La grande partecipazione popolare al voto sulla riforma costituzionale – una partecipazione che non si vedeva da anni – è la dimostrazione che quando si toccano temi importanti come la riforma della Costituzione le persone partecipano e non accettano condizionamenti di alcun genere: questo è un primo dato forte che emerge dalla consultazione di domenica e che sta a dimostrare come la disaffezione al voto degli ultimi anni sia frutto non della disattenzione degli elettori alla politica ma sia da leggere come richiesta dei cittadini di sentirsi parte maggiormente attiva e coinvolta nelle scelte politiche e strategiche del Paese.

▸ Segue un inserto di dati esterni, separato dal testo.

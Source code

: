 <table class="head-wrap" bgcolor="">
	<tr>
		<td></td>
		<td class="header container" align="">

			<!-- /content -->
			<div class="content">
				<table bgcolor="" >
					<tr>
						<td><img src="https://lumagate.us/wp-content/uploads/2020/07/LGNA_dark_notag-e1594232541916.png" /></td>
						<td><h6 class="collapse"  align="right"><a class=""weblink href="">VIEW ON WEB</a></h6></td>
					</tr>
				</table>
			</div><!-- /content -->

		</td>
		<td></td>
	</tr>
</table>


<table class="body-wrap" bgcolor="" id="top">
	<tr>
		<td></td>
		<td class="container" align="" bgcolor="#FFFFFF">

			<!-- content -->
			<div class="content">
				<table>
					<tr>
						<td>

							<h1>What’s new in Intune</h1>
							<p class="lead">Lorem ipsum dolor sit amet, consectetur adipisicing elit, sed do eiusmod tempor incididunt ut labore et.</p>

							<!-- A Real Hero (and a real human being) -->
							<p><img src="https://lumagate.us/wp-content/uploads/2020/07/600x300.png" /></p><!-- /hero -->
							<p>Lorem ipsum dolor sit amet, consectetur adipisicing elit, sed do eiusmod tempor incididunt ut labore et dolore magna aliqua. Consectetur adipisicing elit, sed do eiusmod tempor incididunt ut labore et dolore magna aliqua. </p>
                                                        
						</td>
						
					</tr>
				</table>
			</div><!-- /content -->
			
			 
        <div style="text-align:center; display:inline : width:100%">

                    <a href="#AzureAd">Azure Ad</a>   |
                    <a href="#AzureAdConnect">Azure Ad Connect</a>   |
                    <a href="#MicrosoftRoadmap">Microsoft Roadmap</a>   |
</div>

La Costituzione non è una delle tante leggi che perseguono obiettivi politici contingenti, ma la disposizione fondamentale che esprime le basi della convivenza civile e politica, il manuale che detta le regole del gioco e che è frutto della volontà di condividere. Appunto per questo vive di legittimazione giuridica, politica e culturale: così è stato per la Costituzione del 1948 che – approvata quasi all’unanimità – è stata frutto di un nobilissimo compromesso, non a caso da sempre considerata la ‘Costituzione di tutti.
Il problema è che il voto sulla riforma costituzionale del governo Renzi ha diviso anziché unire consegnandoci un Paese che mostra le cicatrici della violenza di una parte sull’altra: già da questo punto di vista possiamo dire che questa riforma aveva fallito, ancor prima del verdetto degli elettori. I cittadini lo hanno capito e sentito, e si sono mobilitati perché la Costituzione non è tema sul quale dividere un Paese, ma una casa comune in cui tutti debbono ritrovare l’unità.
La campagna referendaria è stata a tratti molto dura e per questo, al di là dell’esito, sento di dover rivolgere a tutti un appello per la distensione e affinché prevalga in ognuno il senso di responsabilità, in primis all’interno dei partiti politici.
Ora bisogna ripartire dalla rilegittimazione delle posizioni e delle opinioni di tutti – elemento essenziale e costitutivo di ogni democrazia – se si vuole un Paese che non sia frammentato e diviso e, dunque, incapace di sviluppo.
E un compito speciale in questo senso tocca al mondo cattolico che, pur avendo avuto posizioni diverse, deve indicare una strada in questa direzione. L’unica che può permettere a una classe politica ormai logorata di ricostruire il rapporto di fiducia con i cittadini i quali, come sollecitiamo ormai da anni, debbono tornare fortemente e direttamente protagonisti della scelta dei propri rappresentanti: il MCL farà la sua parte anche in questa direzione.
Adesso si deve lavorare ad una nuova legge elettorale che non sia modulata sulle contingenti, presunte, convenienze dell’uno o dell’altro partito (come è avvenuto per l’Italicum), ma pensata per rafforzare proprio il legame fiduciario e la stretta relazione elettore-eletto che sono la base di una rappresentanza degna di questo nome.